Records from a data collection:
Segment Open

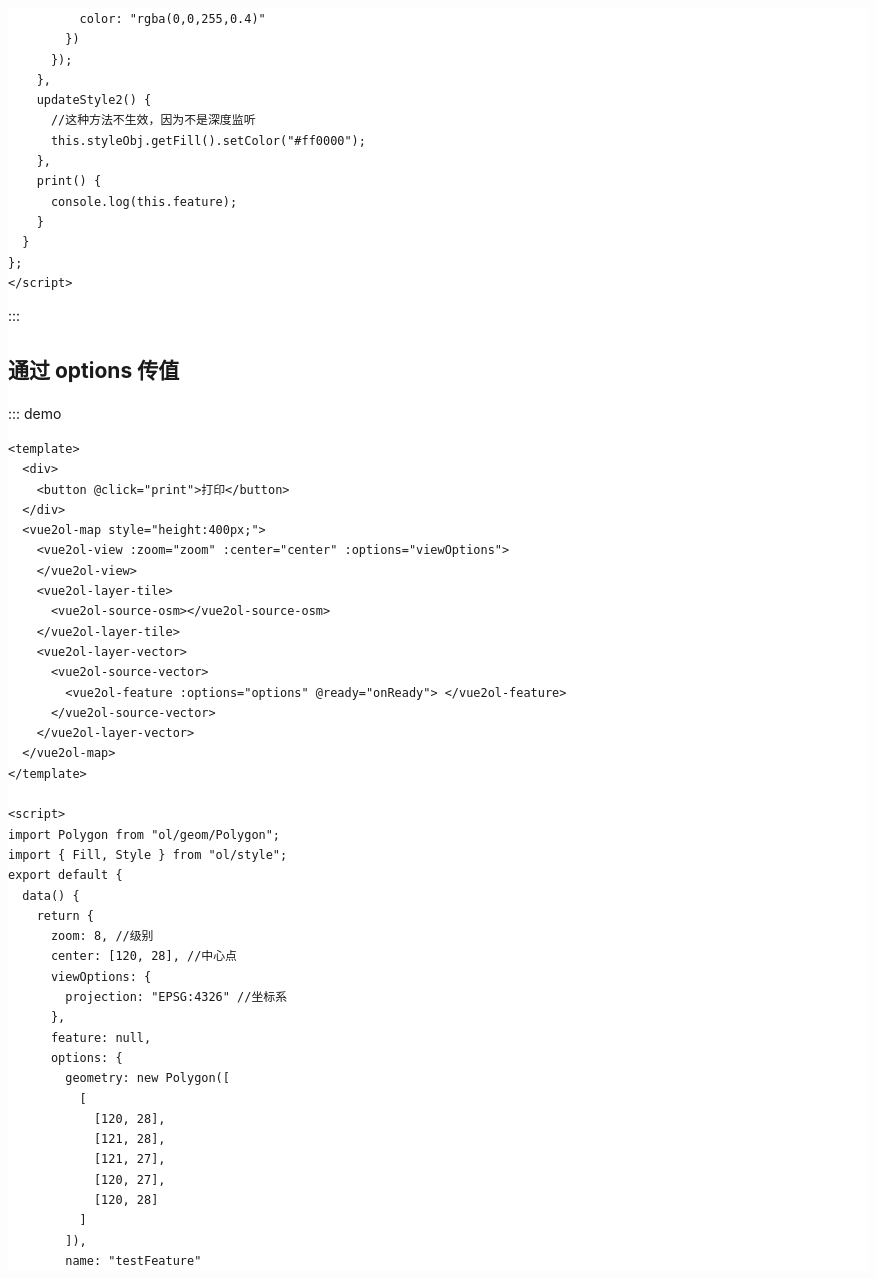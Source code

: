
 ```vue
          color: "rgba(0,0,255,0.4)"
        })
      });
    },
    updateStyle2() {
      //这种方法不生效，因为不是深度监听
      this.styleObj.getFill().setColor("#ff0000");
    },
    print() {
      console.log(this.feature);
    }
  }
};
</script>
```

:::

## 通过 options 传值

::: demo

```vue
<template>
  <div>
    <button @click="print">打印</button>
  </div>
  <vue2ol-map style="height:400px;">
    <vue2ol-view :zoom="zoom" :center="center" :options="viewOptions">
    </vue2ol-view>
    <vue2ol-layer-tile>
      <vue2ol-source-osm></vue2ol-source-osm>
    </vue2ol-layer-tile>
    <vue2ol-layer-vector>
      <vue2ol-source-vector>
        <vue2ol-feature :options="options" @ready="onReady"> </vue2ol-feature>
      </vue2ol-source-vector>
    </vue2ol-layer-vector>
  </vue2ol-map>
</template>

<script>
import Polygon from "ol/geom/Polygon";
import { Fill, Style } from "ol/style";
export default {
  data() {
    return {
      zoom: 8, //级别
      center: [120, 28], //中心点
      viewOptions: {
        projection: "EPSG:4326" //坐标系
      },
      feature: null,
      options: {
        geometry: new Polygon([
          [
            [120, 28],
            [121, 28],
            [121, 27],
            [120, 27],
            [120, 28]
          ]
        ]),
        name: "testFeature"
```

Segment Closed

* WHAT THE EXERCISE ASKS *
Please transcribe all of the entries word for word, with the pictures left out.

* EXPECTED ANSWER *
Source code

:
 ```vue
          color: "rgba(0,0,255,0.4)"
        })
      });
    },
    updateStyle2() {
      //这种方法不生效，因为不是深度监听
      this.styleObj.getFill().setColor("#ff0000");
    },
    print() {
      console.log(this.feature);
    }
  }
};
</script>
```

:::

## 通过 options 传值

::: demo

```vue
<template>
  <div>
    <button @click="print">打印</button>
  </div>
  <vue2ol-map style="height:400px;">
    <vue2ol-view :zoom="zoom" :center="center" :options="viewOptions">
    </vue2ol-view>
    <vue2ol-layer-tile>
      <vue2ol-source-osm></vue2ol-source-osm>
    </vue2ol-layer-tile>
    <vue2ol-layer-vector>
      <vue2ol-source-vector>
        <vue2ol-feature :options="options" @ready="onReady"> </vue2ol-feature>
      </vue2ol-source-vector>
    </vue2ol-layer-vector>
  </vue2ol-map>
</template>

<script>
import Polygon from "ol/geom/Polygon";
import { Fill, Style } from "ol/style";
export default {
  data() {
    return {
      zoom: 8, //级别
      center: [120, 28], //中心点
      viewOptions: {
        projection: "EPSG:4326" //坐标系
      },
      feature: null,
      options: {
        geometry: new Polygon([
          [
            [120, 28],
            [121, 28],
            [121, 27],
            [120, 27],
            [120, 28]
          ]
        ]),
        name: "testFeature"
```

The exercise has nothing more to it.